WHAT TO DO: Set down all of the records exactly, leaving none out.

======== DATA RECORDS

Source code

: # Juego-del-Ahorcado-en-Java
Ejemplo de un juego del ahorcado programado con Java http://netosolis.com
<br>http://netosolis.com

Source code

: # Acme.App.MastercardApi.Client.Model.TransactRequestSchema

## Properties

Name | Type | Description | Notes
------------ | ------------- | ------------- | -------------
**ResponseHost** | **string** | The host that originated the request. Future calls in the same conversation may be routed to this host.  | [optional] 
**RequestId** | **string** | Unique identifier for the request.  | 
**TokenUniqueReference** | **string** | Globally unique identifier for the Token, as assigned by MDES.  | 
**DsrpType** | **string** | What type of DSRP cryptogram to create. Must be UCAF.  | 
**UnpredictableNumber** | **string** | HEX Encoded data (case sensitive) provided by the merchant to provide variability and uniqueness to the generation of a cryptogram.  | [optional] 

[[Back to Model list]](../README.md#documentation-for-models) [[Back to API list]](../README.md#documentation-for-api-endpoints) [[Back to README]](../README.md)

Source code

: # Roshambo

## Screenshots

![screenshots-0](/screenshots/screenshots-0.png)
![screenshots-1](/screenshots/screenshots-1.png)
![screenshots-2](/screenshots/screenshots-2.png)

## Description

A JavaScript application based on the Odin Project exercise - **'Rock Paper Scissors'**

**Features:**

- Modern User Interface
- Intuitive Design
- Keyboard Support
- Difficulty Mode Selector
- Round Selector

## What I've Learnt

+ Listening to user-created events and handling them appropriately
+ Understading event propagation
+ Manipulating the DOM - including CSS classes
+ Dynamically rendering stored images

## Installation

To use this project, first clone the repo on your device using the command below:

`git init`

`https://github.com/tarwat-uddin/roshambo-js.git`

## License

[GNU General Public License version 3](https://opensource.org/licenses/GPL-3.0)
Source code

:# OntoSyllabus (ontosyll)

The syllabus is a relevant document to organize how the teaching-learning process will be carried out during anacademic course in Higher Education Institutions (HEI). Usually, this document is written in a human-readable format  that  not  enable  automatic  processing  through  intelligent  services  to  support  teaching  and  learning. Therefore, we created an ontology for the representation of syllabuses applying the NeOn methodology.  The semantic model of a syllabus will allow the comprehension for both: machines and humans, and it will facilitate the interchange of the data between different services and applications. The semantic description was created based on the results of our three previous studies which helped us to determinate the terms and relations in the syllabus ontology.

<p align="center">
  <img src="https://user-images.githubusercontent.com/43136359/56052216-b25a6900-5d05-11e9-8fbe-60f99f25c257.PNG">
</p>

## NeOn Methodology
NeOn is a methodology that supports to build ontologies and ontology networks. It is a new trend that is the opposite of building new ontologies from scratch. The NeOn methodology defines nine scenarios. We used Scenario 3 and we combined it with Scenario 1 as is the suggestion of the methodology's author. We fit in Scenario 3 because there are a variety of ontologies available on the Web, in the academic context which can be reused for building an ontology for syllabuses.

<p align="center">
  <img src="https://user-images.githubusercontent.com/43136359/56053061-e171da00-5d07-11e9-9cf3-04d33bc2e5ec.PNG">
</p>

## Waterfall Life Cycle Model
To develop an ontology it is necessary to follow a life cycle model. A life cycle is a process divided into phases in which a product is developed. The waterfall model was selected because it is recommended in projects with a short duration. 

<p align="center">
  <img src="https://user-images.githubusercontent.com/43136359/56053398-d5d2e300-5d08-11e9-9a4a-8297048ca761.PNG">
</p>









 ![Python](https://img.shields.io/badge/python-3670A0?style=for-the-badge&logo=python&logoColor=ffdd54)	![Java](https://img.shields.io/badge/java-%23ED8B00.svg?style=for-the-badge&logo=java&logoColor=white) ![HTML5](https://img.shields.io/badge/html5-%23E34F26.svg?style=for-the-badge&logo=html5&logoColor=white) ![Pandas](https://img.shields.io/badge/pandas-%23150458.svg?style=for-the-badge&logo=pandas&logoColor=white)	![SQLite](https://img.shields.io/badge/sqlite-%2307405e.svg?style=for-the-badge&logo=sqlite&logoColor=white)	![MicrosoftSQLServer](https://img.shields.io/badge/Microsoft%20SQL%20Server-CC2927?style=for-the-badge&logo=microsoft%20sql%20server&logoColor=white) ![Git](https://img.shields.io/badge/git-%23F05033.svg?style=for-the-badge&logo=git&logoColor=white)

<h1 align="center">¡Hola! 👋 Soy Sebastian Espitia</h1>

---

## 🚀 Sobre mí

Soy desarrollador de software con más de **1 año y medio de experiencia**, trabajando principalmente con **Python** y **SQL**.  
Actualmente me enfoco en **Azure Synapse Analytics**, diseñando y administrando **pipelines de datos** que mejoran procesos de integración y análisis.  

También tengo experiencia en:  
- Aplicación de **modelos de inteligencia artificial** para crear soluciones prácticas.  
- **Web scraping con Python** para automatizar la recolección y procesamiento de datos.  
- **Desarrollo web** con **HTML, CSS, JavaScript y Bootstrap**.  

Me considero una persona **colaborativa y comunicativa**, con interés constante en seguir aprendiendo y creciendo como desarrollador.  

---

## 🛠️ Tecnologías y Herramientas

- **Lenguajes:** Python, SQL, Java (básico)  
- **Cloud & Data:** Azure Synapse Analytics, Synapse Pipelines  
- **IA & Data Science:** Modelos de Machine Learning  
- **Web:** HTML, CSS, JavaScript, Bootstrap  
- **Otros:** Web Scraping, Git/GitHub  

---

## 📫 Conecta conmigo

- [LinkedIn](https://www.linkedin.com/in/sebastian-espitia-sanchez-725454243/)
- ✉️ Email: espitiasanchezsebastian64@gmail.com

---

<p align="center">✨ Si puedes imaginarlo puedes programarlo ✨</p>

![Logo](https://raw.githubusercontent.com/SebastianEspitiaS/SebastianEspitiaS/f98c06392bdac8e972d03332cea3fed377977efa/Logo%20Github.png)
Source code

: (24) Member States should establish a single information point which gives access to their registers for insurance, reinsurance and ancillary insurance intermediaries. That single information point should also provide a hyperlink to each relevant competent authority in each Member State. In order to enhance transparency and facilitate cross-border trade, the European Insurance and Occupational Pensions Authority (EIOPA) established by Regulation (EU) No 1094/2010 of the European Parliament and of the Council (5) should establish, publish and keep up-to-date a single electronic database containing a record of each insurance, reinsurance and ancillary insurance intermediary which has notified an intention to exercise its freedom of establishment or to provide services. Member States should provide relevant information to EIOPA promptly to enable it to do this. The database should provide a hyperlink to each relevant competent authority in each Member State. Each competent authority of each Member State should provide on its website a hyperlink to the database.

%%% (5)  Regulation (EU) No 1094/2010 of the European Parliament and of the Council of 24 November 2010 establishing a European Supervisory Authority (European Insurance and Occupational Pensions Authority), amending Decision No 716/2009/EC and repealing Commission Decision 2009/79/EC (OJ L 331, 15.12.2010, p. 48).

================

SOLUTION:
Source code

: # Juego-del-Ahorcado-en-Java
Ejemplo de un juego del ahorcado programado con Java http://netosolis.com
<br>http://netosolis.com

Source code

: # Acme.App.MastercardApi.Client.Model.TransactRequestSchema

## Properties

Name | Type | Description | Notes
------------ | ------------- | ------------- | -------------
**ResponseHost** | **string** | The host that originated the request. Future calls in the same conversation may be routed to this host.  | [optional] 
**RequestId** | **string** | Unique identifier for the request.  | 
**TokenUniqueReference** | **string** | Globally unique identifier for the Token, as assigned by MDES.  | 
**DsrpType** | **string** | What type of DSRP cryptogram to create. Must be UCAF.  | 
**UnpredictableNumber** | **string** | HEX Encoded data (case sensitive) provided by the merchant to provide variability and uniqueness to the generation of a cryptogram.  | [optional] 

[[Back to Model list]](../README.md#documentation-for-models) [[Back to API list]](../README.md#documentation-for-api-endpoints) [[Back to README]](../README.md)

Source code

: # Roshambo

## Screenshots

![screenshots-0](/screenshots/screenshots-0.png)
![screenshots-1](/screenshots/screenshots-1.png)
![screenshots-2](/screenshots/screenshots-2.png)

## Description

A JavaScript application based on the Odin Project exercise - **'Rock Paper Scissors'**

**Features:**

- Modern User Interface
- Intuitive Design
- Keyboard Support
- Difficulty Mode Selector
- Round Selector

## What I've Learnt

+ Listening to user-created events and handling them appropriately
+ Understading event propagation
+ Manipulating the DOM - including CSS classes
+ Dynamically rendering stored images

## Installation

To use this project, first clone the repo on your device using the command below:

`git init`

`https://github.com/tarwat-uddin/roshambo-js.git`

## License

[GNU General Public License version 3](https://opensource.org/licenses/GPL-3.0)
Source code

:# OntoSyllabus (ontosyll)

The syllabus is a relevant document to organize how the teaching-learning process will be carried out during anacademic course in Higher Education Institutions (HEI). Usually, this document is written in a human-readable format  that  not  enable  automatic  processing  through  intelligent  services  to  support  teaching  and  learning. Therefore, we created an ontology for the representation of syllabuses applying the NeOn methodology.  The semantic model of a syllabus will allow the comprehension for both: machines and humans, and it will facilitate the interchange of the data between different services and applications. The semantic description was created based on the results of our three previous studies which helped us to determinate the terms and relations in the syllabus ontology.

<p align="center">
  <img src="https://user-images.githubusercontent.com/43136359/56052216-b25a6900-5d05-11e9-8fbe-60f99f25c257.PNG">
</p>

## NeOn Methodology
NeOn is a methodology that supports to build ontologies and ontology networks. It is a new trend that is the opposite of building new ontologies from scratch. The NeOn methodology defines nine scenarios. We used Scenario 3 and we combined it with Scenario 1 as is the suggestion of the methodology's author. We fit in Scenario 3 because there are a variety of ontologies available on the Web, in the academic context which can be reused for building an ontology for syllabuses.

<p align="center">
  <img src="https://user-images.githubusercontent.com/43136359/56053061-e171da00-5d07-11e9-9cf3-04d33bc2e5ec.PNG">
</p>

## Waterfall Life Cycle Model
To develop an ontology it is necessary to follow a life cycle model. A life cycle is a process divided into phases in which a product is developed. The waterfall model was selected because it is recommended in projects with a short duration. 

<p align="center">
  <img src="https://user-images.githubusercontent.com/43136359/56053398-d5d2e300-5d08-11e9-9a4a-8297048ca761.PNG">
</p>









 ![Python](https://img.shields.io/badge/python-3670A0?style=for-the-badge&logo=python&logoColor=ffdd54)	![Java](https://img.shields.io/badge/java-%23ED8B00.svg?style=for-the-badge&logo=java&logoColor=white) ![HTML5](https://img.shields.io/badge/html5-%23E34F26.svg?style=for-the-badge&logo=html5&logoColor=white) ![Pandas](https://img.shields.io/badge/pandas-%23150458.svg?style=for-the-badge&logo=pandas&logoColor=white)	![SQLite](https://img.shields.io/badge/sqlite-%2307405e.svg?style=for-the-badge&logo=sqlite&logoColor=white)	![MicrosoftSQLServer](https://img.shields.io/badge/Microsoft%20SQL%20Server-CC2927?style=for-the-badge&logo=microsoft%20sql%20server&logoColor=white) ![Git](https://img.shields.io/badge/git-%23F05033.svg?style=for-the-badge&logo=git&logoColor=white)

<h1 align="center">¡Hola! 👋 Soy Sebastian Espitia</h1>

---

## 🚀 Sobre mí

Soy desarrollador de software con más de **1 año y medio de experiencia**, trabajando principalmente con **Python** y **SQL**.  
Actualmente me enfoco en **Azure Synapse Analytics**, diseñando y administrando **pipelines de datos** que mejoran procesos de integración y análisis.  

También tengo experiencia en:  
- Aplicación de **modelos de inteligencia artificial** para crear soluciones prácticas.  
- **Web scraping con Python** para automatizar la recolección y procesamiento de datos.  
- **Desarrollo web** con **HTML, CSS, JavaScript y Bootstrap**.  

Me considero una persona **colaborativa y comunicativa**, con interés constante en seguir aprendiendo y creciendo como desarrollador.  

---

## 🛠️ Tecnologías y Herramientas

- **Lenguajes:** Python, SQL, Java (básico)  
- **Cloud & Data:** Azure Synapse Analytics, Synapse Pipelines  
- **IA & Data Science:** Modelos de Machine Learning  
- **Web:** HTML, CSS, JavaScript, Bootstrap  
- **Otros:** Web Scraping, Git/GitHub  

---

## 📫 Conecta conmigo

- [LinkedIn](https://www.linkedin.com/in/sebastian-espitia-sanchez-725454243/)
- ✉️ Email: espitiasanchezsebastian64@gmail.com

---

<p align="center">✨ Si puedes imaginarlo puedes programarlo ✨</p>

![Logo](https://raw.githubusercontent.com/SebastianEspitiaS/SebastianEspitiaS/f98c06392bdac8e972d03332cea3fed377977efa/Logo%20Github.png)
Source code

: (24) Member States should establish a single information point which gives access to their registers for insurance, reinsurance and ancillary insurance intermediaries. That single information point should also provide a hyperlink to each relevant competent authority in each Member State. In order to enhance transparency and facilitate cross-border trade, the European Insurance and Occupational Pensions Authority (EIOPA) established by Regulation (EU) No 1094/2010 of the European Parliament and of the Council (5) should establish, publish and keep up-to-date a single electronic database containing a record of each insurance, reinsurance and ancillary insurance intermediary which has notified an intention to exercise its freedom of establishment or to provide services. Member States should provide relevant information to EIOPA promptly to enable it to do this. The database should provide a hyperlink to each relevant competent authority in each Member State. Each competent authority of each Member State should provide on its website a hyperlink to the database.

%%% (5)  Regulation (EU) No 1094/2010 of the European Parliament and of the Council of 24 November 2010 establishing a European Supervisory Authority (European Insurance and Occupational Pensions Authority), amending Decision No 716/2009/EC and repealing Commission Decision 2009/79/EC (OJ L 331, 15.12.2010, p. 48).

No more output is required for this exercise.